Comment? En «fertilisant» l’océan avec une centaine de tonnes de particules de fer. Menée en haute mer en juillet, sur une zone d’environ 10 000 km2, l’expérience a coûté 1 million de dollars (environ 770 000 euros) à la communauté autochtone, sans compter un prêt bancaire de 1,5 million de dollars supplémentaire, garanti par elle. Récemment révélée par le quotidien britannique The Guardian, l’expérience est, depuis, au centre d’une forte polémique – au Canada et au-delà.

Pour les associations comme Greenpeace ou l’ETC Group, l’opération, réalisée sans les autorisations requises, contrevient à la Convention sur la diversité biologique, ainsi qu’à la Convention de Londres sur la prévention de la pollution des mers. Les instigateurs de l’expérience, financée par la société Haida Salmon Restoration Corporation (HSRC) – dont le directeur scientifique est le fameux Russ George –, ont de leur côté assuré, lors d’une conférence de presse tenue le 19 octobre à Vancouver, qu’«au moins sept ministères étaient au courant».

Céline Tremblay, porte-parole du Ministère de l’environnement canadien, confirme que «des agents ont rencontré des représentants de l’entreprise le 7 mai». Ils ont été informés des lois canadiennes interdisant la fertilisation des océans. La seule exception, rappelle-t-elle, concerne les «projets de recherche scientifique accrédités», mais le ministère n’a reçu «aucune demande d’autorisation».

La communauté scientifique conteste aussi avec force la légitimité et le bien-fondé de cette expérience. «Comme la plupart des campagnes scientifiques en mer, les expériences scientifiques dites «de fertilisation» sont préparées très longtemps en amont, rappelle Francesco d’Ovidio, chercheur au Laboratoire d’océanographie et du climat (Université Paris-VI, CNRS, IRD, MNHN). Elles sont discutées pendant un an et demi à deux ans dans la communauté scientifique pour en évaluer les risques potentiels et l’intérêt, en termes de recherche.»

Plusieurs expériences scientifiques semblables ont été menées au cours de la dernière décennie. Elles montrent que l’épandage de sulfate de fer dans certaines régions de l’océan pouvait parfois augmenter la productivité – donc l’abondance – du phytoplancton dans les eaux de surface. Mais le stockage effectif de dioxyde de carbone (CO2) n’a pu être montré qu’une seule fois, dans les conditions très particulières de l’océan Austral.

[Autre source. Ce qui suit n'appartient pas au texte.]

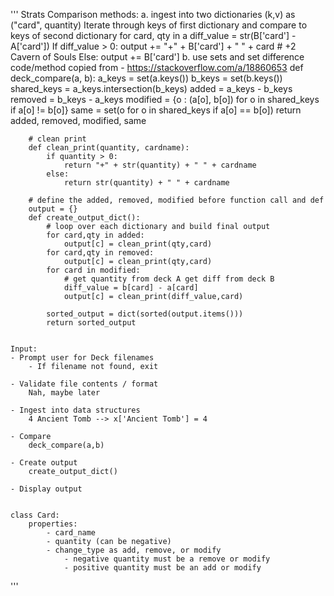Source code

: ''' 
Strats 
    Comparison methods: 
    a. ingest into two dictionaries (k,v) as ("card", quantity)
        Iterate through keys of first dictionary and compare to keys of second dictionary
            for card, qty in a
                diff_value = str(B['card'] - A['card']) 
                If diff_value > 0:
                    output += "+" + B['card'] + " " + card # +2 Cavern of Souls
                Else:
                    output += B['card']
    b. use sets and set difference
        code/method copied from - https://stackoverflow.com/a/18860653 
        def deck_compare(a, b):
            a_keys = set(a.keys())
            b_keys = set(b.keys())
            shared_keys = a_keys.intersection(b_keys)
            added = a_keys - b_keys
            removed = b_keys - a_keys
            modified = {o : (a[o], b[o]) for o in shared_keys if a[o] != b[o]}
            same = set(o for o in shared_keys if a[o] == b[o])
            return added, removed, modified, same

        # clean print
        def clean_print(quantity, cardname):
            if quantity > 0: 
                return "+" + str(quantity) + " " + cardname
            else: 
                return str(quantity) + " " + cardname

        # define the added, removed, modified before function call and def
        output = {}
        def create_output_dict():
            # loop over each dictionary and build final output
            for card,qty in added:
                output[c] = clean_print(qty,card)
            for card,qty in removed:
                output[c] = clean_print(qty,card)
            for card in modified: 
                # get quantity from deck A get diff from deck B
                diff_value = b[card] - a[card]
                output[c] = clean_print(diff_value,card)
            
            sorted_output = dict(sorted(output.items()))
            return sorted_output


    Input: 
    - Prompt user for Deck filenames
        - If filename not found, exit
        
    - Validate file contents / format
        Nah, maybe later

    - Ingest into data structures
        4 Ancient Tomb --> x['Ancient Tomb'] = 4

    - Compare
        deck_compare(a,b)
        
    - Create output
        create_output_dict()

    - Display output


    class Card:
        properties: 
            - card_name
            - quantity (can be negative)
            - change_type as add, remove, or modify
                - negative quantity must be a remove or modify
                - positive quantity must be an add or modify

'''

Malgré l’absence de preuves de l’«efficacité climatique» de l’expérience, le conseil d’Old Massett espérait récupérer son investissement dans l’opération grâce à la vente de crédits carbone. En témoigne un échange de courriers entre le conseil d’Old Massett et la banque Northern Savings, qui a accordé le prêt. Dans ces lettres, rendues publiques par le groupe de conservation Living Oceans Society, on identifie même une entreprise européenne comme acheteur potentiel des crédits carbone!

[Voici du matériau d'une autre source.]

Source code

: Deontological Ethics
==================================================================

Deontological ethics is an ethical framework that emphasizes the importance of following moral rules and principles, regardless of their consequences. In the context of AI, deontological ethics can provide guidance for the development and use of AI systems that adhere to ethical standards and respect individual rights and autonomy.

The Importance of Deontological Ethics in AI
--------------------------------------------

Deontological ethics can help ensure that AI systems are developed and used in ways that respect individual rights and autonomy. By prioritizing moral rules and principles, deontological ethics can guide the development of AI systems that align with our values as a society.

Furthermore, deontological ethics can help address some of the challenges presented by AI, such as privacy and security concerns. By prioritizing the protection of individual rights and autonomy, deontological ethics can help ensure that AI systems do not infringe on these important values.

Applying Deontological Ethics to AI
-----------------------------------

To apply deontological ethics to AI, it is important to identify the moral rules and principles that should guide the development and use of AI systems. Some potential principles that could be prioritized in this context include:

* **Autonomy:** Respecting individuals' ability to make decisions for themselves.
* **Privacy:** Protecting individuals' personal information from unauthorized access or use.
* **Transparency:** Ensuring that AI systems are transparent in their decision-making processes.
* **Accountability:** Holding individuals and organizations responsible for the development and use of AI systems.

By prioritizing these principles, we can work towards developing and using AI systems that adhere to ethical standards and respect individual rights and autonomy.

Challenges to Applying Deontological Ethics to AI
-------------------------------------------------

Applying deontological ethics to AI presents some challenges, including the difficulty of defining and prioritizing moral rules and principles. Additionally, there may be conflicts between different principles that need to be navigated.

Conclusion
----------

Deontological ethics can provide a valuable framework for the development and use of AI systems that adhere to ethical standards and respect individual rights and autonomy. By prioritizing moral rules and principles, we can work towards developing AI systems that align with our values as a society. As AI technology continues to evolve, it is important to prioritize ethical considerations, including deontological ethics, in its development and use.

Quant à faire revenir le saumon dans le Pacifique Nord… Le postulat avancé est que la prolifération de phytoplancton favorise celle de son prédateur immédiat – le zooplancton – et que l’abondance de celui-ci dope à son tour les populations de salmonidés qui s’en nourrissent. Là encore, les scientifiques doutent fort qu’un lien aussi simple puisse être tiré. «On ne réussira jamais à montrer de lien entre cette expérience et l’état de la pêcherie, estime M. d’Ovidio. Il y a beaucoup trop de paramètres non contrôlés pour pouvoir démontrer la réalité d’un effet.»

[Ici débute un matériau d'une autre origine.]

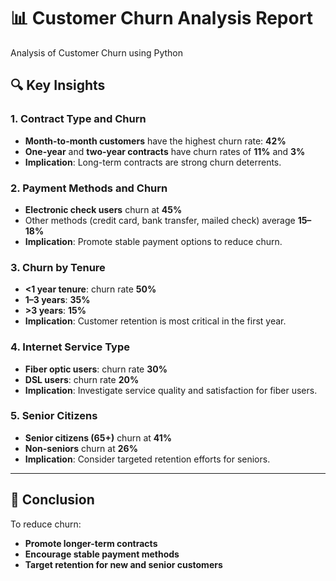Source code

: # 📊 Customer Churn Analysis Report
Analysis of Customer Churn using Python



## 🔍 Key Insights

### 1. Contract Type and Churn
- **Month-to-month customers** have the highest churn rate: **42%**
- **One-year** and **two-year contracts** have churn rates of **11%** and **3%**
- **Implication**: Long-term contracts are strong churn deterrents.

### 2. Payment Methods and Churn
- **Electronic check users** churn at **45%**
- Other methods (credit card, bank transfer, mailed check) average **15–18%**
- **Implication**: Promote stable payment options to reduce churn.

### 3. Churn by Tenure
- **<1 year tenure**: churn rate **50%**
- **1–3 years**: **35%**
- **>3 years**: **15%**
- **Implication**: Customer retention is most critical in the first year.

### 4. Internet Service Type
- **Fiber optic users**: churn rate **30%**
- **DSL users**: churn rate **20%**
- **Implication**: Investigate service quality and satisfaction for fiber users.

### 5. Senior Citizens
- **Senior citizens (65+)** churn at **41%**
- **Non-seniors** churn at **26%**
- **Implication**: Consider targeted retention efforts for seniors.

---

## 📌 Conclusion
To reduce churn:

- **Promote longer-term contracts**
- **Encourage stable payment methods**
- **Target retention for new and senior customers**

«Le bloom de plancton que l’on observe après ces expériences disparaît très rapidement, alors que le cycle de vie du saumon est beaucoup plus long», confirme Christine Klaas, chercheuse au Alfred Wegener Institute, spécialiste des aspects biologiques de la fertilisation océanique. «En outre, ajoute-t-elle, les risques présentés par ce genre d’opération ne sont pas nuls. Il est possible de voir proliférer certaines diatomées qui produisent une toxine dont les effets peuvent être importants. Par exemple, des mortalités de pélicans, sur la côte ouest des Etats-Unis, ont par le passé été rapprochées de telles toxines.»